START EXERCISE DATA

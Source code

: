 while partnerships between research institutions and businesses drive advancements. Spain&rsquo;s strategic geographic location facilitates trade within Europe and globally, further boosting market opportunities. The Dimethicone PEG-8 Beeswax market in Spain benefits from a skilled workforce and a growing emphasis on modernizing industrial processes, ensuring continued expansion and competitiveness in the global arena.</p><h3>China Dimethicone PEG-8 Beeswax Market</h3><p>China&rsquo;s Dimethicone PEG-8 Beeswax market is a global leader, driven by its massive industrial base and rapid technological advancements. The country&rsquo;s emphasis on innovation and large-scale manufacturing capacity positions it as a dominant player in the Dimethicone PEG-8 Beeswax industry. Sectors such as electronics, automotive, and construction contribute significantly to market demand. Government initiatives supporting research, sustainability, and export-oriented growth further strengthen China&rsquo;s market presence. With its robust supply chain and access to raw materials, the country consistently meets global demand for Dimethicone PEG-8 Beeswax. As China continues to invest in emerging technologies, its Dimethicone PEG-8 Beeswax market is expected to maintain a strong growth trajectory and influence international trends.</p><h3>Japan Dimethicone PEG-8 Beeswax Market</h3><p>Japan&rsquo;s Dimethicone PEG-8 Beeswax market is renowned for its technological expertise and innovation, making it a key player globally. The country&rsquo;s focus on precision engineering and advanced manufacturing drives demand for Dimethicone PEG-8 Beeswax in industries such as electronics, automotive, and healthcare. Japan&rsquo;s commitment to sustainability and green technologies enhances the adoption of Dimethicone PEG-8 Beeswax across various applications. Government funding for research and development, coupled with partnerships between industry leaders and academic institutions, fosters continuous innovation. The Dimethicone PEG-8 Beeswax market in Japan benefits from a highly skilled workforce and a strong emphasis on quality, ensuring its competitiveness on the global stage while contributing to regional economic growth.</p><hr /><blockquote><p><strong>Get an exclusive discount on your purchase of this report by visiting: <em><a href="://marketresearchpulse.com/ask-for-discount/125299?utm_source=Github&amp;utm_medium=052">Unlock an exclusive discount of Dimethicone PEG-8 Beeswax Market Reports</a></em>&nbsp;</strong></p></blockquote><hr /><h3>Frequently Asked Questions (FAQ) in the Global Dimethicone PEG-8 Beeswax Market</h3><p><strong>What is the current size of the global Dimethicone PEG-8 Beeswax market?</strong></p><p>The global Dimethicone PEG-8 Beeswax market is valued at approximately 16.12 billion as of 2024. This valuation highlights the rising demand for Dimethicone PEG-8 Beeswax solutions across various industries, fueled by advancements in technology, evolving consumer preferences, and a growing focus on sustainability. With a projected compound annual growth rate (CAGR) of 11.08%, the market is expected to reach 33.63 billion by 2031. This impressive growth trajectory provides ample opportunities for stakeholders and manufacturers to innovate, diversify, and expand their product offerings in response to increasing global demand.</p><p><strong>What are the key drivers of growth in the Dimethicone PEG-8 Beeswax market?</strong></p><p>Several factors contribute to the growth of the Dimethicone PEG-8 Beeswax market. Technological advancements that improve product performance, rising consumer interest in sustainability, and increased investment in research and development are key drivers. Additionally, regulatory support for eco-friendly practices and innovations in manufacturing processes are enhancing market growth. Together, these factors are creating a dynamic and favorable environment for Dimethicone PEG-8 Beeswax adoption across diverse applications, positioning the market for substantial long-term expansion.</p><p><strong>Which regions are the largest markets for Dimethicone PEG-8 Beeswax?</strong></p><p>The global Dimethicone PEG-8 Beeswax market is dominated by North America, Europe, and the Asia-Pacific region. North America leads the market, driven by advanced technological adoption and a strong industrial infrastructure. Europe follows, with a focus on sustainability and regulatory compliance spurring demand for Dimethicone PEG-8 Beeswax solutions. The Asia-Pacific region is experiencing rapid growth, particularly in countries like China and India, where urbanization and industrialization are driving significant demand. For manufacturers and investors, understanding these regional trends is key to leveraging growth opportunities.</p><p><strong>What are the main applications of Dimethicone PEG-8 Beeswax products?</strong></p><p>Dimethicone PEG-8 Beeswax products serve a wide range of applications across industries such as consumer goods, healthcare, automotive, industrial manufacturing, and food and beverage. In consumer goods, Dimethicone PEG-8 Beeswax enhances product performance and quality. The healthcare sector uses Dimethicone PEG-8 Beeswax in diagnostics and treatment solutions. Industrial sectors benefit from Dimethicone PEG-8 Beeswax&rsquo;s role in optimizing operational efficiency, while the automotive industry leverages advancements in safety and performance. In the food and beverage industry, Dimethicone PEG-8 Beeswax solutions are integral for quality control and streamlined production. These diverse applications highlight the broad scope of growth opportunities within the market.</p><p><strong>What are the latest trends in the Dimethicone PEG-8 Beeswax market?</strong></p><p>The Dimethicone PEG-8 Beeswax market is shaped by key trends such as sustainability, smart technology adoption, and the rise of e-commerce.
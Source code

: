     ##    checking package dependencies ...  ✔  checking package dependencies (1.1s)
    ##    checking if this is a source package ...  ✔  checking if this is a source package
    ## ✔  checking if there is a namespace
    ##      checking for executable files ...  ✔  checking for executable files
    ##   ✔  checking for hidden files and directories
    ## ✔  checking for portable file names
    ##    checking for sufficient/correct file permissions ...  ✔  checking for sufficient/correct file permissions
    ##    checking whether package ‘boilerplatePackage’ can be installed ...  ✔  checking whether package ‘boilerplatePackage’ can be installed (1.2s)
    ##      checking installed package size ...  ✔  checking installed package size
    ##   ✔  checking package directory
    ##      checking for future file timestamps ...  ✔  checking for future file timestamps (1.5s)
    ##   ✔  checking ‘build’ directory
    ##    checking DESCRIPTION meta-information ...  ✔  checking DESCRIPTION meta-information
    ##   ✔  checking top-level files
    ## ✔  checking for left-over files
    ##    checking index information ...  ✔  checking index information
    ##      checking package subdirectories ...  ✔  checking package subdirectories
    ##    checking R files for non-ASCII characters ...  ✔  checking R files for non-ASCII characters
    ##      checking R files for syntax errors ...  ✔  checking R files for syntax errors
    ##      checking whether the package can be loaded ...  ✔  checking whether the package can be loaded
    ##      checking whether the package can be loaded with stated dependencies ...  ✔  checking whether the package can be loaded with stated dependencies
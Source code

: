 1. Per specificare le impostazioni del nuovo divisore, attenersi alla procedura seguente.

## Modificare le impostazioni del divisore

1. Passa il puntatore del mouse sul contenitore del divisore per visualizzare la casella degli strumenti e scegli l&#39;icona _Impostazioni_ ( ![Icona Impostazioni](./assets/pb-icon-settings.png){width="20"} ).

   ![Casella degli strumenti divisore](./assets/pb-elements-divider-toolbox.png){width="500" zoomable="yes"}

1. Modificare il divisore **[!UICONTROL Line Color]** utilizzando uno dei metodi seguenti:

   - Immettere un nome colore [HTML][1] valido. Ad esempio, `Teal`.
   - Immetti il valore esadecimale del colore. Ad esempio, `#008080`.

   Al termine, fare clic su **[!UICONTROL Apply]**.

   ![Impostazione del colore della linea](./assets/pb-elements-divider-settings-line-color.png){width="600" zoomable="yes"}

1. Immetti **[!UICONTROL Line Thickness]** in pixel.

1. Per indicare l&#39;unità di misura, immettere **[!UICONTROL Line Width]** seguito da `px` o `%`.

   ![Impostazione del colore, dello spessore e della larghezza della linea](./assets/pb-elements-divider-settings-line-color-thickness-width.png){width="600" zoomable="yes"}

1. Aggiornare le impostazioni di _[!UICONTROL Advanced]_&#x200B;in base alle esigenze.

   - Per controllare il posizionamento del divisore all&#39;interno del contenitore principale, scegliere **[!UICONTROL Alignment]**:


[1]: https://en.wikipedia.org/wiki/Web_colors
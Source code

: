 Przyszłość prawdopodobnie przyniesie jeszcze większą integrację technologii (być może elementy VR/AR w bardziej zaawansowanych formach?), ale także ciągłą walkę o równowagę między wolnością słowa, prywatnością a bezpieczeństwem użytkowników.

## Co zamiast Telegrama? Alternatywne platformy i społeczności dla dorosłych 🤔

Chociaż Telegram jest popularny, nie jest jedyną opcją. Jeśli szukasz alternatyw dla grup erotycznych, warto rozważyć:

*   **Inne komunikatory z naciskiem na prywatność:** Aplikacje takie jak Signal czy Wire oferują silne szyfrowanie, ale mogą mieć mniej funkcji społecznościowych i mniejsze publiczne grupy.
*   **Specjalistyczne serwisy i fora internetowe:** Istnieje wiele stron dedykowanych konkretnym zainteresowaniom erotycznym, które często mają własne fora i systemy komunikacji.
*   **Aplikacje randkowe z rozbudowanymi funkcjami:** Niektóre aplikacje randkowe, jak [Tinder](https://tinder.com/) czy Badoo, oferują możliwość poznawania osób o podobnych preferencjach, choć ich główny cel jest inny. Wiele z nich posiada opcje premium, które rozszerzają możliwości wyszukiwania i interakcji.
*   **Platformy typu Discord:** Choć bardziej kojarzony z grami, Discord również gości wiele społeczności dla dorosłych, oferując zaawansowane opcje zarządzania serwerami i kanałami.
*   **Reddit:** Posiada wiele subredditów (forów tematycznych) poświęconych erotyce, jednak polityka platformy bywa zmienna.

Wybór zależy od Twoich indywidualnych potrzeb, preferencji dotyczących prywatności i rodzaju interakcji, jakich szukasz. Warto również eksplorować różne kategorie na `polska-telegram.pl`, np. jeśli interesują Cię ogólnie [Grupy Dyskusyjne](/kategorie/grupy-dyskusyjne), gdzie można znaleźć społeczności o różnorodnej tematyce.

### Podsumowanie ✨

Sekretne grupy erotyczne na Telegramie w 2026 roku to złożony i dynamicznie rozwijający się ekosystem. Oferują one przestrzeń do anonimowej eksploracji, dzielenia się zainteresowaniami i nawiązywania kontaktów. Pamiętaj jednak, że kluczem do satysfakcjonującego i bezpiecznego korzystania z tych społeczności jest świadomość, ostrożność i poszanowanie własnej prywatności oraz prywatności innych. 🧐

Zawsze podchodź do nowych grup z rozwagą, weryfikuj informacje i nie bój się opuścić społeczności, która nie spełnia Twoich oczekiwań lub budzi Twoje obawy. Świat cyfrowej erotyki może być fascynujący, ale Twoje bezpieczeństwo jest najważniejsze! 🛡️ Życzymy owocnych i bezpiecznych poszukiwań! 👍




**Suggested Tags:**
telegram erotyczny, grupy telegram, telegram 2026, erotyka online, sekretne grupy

END EXERCISE DATA

Answer with the number alone after working out how many lines in the records contain the string "colore".

SOLUTION TO THIS EXERCISE: 4